Negotiators Talking To Ala. Captor Through Pipe

A standoff in rural Alabama went into a second full day as police surrounded an underground bunker where authorities said a retired truck driver was holding a 5-year-old hostage he grabbed off a school bus after shooting the driver dead.

Screenshot via WSFA.Screenshot via WSFA.

A standoff in rural Alabama went into a second full day as police surrounded an underground bunker where authorities said a retired truck driver was holding a 5-year-old hostage he grabbed off a school bus after shooting the driver dead.

A normally quiet dirt road was teeming with activity Thursday around the siege that began late Tuesday. More than a dozen police cars and trucks, a fire truck, a helicopter, officers from multiple agencies, media and at least one ambulance crowded the stretch where the dead-end residential road branches off a U.S. highway near Midland City, population 2,300. A staging area for law enforcement was lit by bright lights overnight.

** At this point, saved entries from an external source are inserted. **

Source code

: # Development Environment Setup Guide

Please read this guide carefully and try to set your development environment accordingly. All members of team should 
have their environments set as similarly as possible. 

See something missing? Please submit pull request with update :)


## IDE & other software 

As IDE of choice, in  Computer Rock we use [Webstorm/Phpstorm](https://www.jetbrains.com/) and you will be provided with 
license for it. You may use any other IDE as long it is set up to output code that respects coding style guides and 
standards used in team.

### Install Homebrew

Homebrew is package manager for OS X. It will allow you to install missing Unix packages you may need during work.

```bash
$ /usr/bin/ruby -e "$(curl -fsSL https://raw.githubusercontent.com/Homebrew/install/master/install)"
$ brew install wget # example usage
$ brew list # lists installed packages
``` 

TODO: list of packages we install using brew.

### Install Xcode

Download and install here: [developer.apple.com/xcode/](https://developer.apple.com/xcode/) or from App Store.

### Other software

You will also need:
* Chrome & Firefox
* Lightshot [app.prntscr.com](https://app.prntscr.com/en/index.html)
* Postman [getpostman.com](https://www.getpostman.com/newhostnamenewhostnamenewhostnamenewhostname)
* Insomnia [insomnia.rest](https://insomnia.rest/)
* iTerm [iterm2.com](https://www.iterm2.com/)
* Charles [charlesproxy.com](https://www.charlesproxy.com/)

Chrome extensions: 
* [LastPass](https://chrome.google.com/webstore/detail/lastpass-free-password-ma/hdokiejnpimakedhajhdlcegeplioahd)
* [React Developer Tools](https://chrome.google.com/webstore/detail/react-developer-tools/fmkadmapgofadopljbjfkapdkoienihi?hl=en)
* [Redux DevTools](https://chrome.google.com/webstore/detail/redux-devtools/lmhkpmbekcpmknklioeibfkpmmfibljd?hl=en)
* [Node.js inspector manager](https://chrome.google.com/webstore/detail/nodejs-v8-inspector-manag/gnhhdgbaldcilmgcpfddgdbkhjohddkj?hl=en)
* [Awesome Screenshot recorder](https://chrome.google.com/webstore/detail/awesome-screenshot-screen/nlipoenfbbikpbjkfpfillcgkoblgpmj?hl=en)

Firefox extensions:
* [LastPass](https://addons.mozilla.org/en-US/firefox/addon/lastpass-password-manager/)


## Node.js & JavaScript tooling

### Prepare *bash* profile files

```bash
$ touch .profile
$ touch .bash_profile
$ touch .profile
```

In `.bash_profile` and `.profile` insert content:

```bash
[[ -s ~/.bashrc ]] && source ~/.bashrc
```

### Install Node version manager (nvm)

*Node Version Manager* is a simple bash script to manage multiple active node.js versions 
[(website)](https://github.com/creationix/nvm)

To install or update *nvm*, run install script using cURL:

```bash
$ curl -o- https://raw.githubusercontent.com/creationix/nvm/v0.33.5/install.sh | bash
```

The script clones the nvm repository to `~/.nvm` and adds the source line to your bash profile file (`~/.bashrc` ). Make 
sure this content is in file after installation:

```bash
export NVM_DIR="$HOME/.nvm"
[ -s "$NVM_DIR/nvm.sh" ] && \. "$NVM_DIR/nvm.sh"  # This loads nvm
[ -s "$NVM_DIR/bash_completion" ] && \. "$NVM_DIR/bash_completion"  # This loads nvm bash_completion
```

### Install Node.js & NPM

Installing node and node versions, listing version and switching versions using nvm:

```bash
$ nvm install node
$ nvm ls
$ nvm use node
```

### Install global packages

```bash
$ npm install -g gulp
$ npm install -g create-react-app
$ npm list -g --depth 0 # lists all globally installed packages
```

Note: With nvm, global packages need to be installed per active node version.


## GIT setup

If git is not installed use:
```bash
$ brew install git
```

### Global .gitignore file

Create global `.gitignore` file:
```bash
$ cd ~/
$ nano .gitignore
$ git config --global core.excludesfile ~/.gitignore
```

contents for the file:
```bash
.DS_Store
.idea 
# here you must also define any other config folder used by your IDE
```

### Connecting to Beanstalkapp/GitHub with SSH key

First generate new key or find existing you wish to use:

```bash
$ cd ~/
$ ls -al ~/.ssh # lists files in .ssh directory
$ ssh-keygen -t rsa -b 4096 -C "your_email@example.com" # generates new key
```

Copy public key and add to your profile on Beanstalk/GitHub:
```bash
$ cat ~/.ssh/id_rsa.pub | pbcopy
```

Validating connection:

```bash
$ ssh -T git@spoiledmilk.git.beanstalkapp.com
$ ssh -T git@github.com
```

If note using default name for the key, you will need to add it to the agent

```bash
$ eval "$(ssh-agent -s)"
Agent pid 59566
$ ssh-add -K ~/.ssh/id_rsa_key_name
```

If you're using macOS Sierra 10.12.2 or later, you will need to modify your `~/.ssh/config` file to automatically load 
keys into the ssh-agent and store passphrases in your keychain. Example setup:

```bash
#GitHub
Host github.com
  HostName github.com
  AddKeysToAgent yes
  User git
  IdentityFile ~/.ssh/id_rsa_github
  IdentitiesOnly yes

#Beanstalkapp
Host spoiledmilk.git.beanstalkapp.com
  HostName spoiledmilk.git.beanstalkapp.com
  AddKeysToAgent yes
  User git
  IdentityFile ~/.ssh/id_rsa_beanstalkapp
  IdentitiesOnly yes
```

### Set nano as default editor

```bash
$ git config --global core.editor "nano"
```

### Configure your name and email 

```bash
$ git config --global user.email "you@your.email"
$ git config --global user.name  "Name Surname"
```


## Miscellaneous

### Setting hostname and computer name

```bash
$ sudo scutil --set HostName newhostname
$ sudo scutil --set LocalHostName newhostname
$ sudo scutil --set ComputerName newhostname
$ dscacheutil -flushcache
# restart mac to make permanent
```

The boy being held was watching TV and getting medication sent from home, according to state Rep. Steve Clouse, who met with authorities and visited the boy's family. Clouse said the bunker had food and electricity.

The shelter is about 4 feet underground and has about 6-by-8-feet of floor space, said Police Chief James Arrington from the adjacent town of Pinckard, whose city limits border the neighborhood. Negotiators have been talking to the man through a 4-inch-wide PVC ventilation pipe.